Born in 1900, Neel spent more than half a century painting expressionistic portraits of extraordinary emotional depth. In the 1960s she moved from Spanish Harlem to the Upper West Side where she befriended and painted several major players in the New York art scene, including Andy Warhol (fig. 1). While at this stage Neel's work finally began to gain prominence, critics tended to overlook her technical skills as a painter, instead focusing on her colourful character and personal life. As with most of Neel's highly accomplished portraits, Susan Rossen is a work which to contemporary critics seemed conventional alongside the omnipresent styles of Abstract Expressionism and Pop, but which over time and upon closer examination has revealed itself as an expression of technical mastery and psychological depth.
While ostensibly a realist, Neel rejected academic exactitude and photographic likeness, never resting on straightforward reportage of the sitter's appearance. Instead she transformed her figures through expressive brushwork and an almost Mannerist distortion or caricature, to achieve a vivid depiction of her sitter's inner psychology. Her subjects' countenances are painted in vivid hues, their heads are too large for their bodies, their limbs are lengthened, and their poses are distorted all in the service of garnering a sense of their inner being. Neel preferred painting her subjects off centre, the angle of their forms creating dynamic movement across the picture plane. In the present work, the figure is restricted within a chair, a motif which recurs frequently in Neel's work, her body creating an S curve. Her head is slightly cocked and her face is not symmetrical, one eye seems more piercing then the other. This dominance of one eye has its roots in the teachings of Robert Henri. Henri was a leading figure in the Ashcan School and an accomplished portraitist, and was a teacher at the Philadelphia School of Design for Women, which Neel attended.
Neel was drawn to portraiture as a form of 'writing history' as she felt that her portrayal of those individuals that peopled her world 'embodied the character of an era' (quoted in Pamela Allara, Pictures of People: Alice Neel's American Portrait Gallery, 1998, pp.203 and 5). While she sometimes painted from memory, Neel typically worked directly before her subjects, engaging them in conversation as she worked to unflinchingly document their appearance, blending literal likeness with her highly stylized approach. Neel's works are inscribed with her multiple reactions and perceptions from each sitting and she claimed that while painting she: 'becomes the person for a couple of hours, so when they leave and I am finished, I feel disoriented. I have no self. I don't belong anywhere. I don't know who or what I am. It's terrible this feeling, but it just comes because of this powerful identification I make with the person' (quoted in Judith Higgins, 'Alice Neel and the Human Comedy', Art News, vol. 83 no. 8, October 1984, p.78).

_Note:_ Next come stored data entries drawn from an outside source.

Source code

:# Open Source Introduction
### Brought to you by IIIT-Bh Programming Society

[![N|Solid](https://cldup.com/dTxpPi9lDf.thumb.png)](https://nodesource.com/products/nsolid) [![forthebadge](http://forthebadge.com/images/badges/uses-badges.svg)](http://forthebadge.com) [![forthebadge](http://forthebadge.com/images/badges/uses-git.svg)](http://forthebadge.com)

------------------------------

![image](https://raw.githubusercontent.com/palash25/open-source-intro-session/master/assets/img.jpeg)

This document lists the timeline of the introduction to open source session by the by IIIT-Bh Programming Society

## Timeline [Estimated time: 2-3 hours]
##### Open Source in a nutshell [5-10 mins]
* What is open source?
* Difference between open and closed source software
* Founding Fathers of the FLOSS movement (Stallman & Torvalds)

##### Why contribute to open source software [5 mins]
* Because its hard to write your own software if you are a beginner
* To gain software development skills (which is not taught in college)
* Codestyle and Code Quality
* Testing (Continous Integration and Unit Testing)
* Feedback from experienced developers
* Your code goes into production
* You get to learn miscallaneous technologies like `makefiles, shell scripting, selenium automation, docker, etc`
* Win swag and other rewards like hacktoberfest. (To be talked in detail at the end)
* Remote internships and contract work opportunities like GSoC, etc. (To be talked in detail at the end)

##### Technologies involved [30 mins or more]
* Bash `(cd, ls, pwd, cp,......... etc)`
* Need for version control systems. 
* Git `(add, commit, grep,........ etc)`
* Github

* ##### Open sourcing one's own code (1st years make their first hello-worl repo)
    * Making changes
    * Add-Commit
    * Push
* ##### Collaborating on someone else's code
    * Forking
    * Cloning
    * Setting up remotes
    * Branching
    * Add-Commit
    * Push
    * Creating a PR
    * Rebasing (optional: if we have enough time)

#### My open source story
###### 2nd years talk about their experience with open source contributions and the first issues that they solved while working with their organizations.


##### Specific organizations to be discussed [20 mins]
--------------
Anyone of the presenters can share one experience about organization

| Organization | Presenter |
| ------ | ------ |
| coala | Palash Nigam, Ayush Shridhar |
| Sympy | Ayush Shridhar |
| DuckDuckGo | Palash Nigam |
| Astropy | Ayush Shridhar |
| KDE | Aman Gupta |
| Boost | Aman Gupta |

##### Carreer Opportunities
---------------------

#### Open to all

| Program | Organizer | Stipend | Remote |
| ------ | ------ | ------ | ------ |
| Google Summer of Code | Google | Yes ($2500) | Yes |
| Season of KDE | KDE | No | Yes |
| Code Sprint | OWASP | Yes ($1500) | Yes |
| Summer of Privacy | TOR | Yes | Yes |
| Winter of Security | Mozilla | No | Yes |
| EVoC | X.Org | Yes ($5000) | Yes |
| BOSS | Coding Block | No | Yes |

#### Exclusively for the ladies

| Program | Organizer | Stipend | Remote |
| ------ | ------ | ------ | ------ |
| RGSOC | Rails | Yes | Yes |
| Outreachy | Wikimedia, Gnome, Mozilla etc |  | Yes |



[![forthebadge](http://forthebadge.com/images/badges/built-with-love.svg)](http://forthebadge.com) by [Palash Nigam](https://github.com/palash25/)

Neel's mastery lies in her ability to uncover and lay bare for the viewer those thoughts, desires and vulnerabilities which individuals are naturally inclined to shield from onlookers. In the present work, the sitter's face is impassive, yet there is the slightest suggestion of a smile in the subtle curling of her lips. While her slightly slouched pose appears relaxed, her hands are awkward, her right fist is clenched and her left forearm is unnaturally thin and stretched. Neel hints at underlying emotional depths and the viewer, confronted by the figure's stare, cannot escape this encounter.
The sitter for the present work, Susan Rossen, was introduced to the artist in 1975 by Stewart Mott, another of Neel's subjects whom she had painted in 1961. Rossen vividly recalls the first meeting as Neel 'fell in love with my outfit - I was wearing a burgundy hat and matching coat and she immediately asked if she could paint me. By the time we arranged the sitting in 1976, sadly my coat had been stolen but I still had the hat and she was very excited about that hat!' (Susan Rossen, 2010). Rossen spent a week with Neel at her New York studio and at the same time, the Public Broadcasting System filmed a documentary about the artist which features the present work in progress. The final portrait sits within a prominent group of works from the 1970s when Neel painted several notable female artists, writers and intellectuals, including art historian Linda Nochlin (fig. 2), writer Adrienne Rich and playwright Alice Childress. A pioneer in the field of museum publications, Rossen founded the first Publications department at the Detroit Institute of Arts. She went on to become the Executive Director of Publications at the Art Institute of Chicago and has been instrumental in highlighting the importance of museum publishing and establishing it as a specialist field. Serving the Art Institute of Chicago from 1981 through to 2009, Rossen propelled hundreds of publications into print and received multiple industry awards.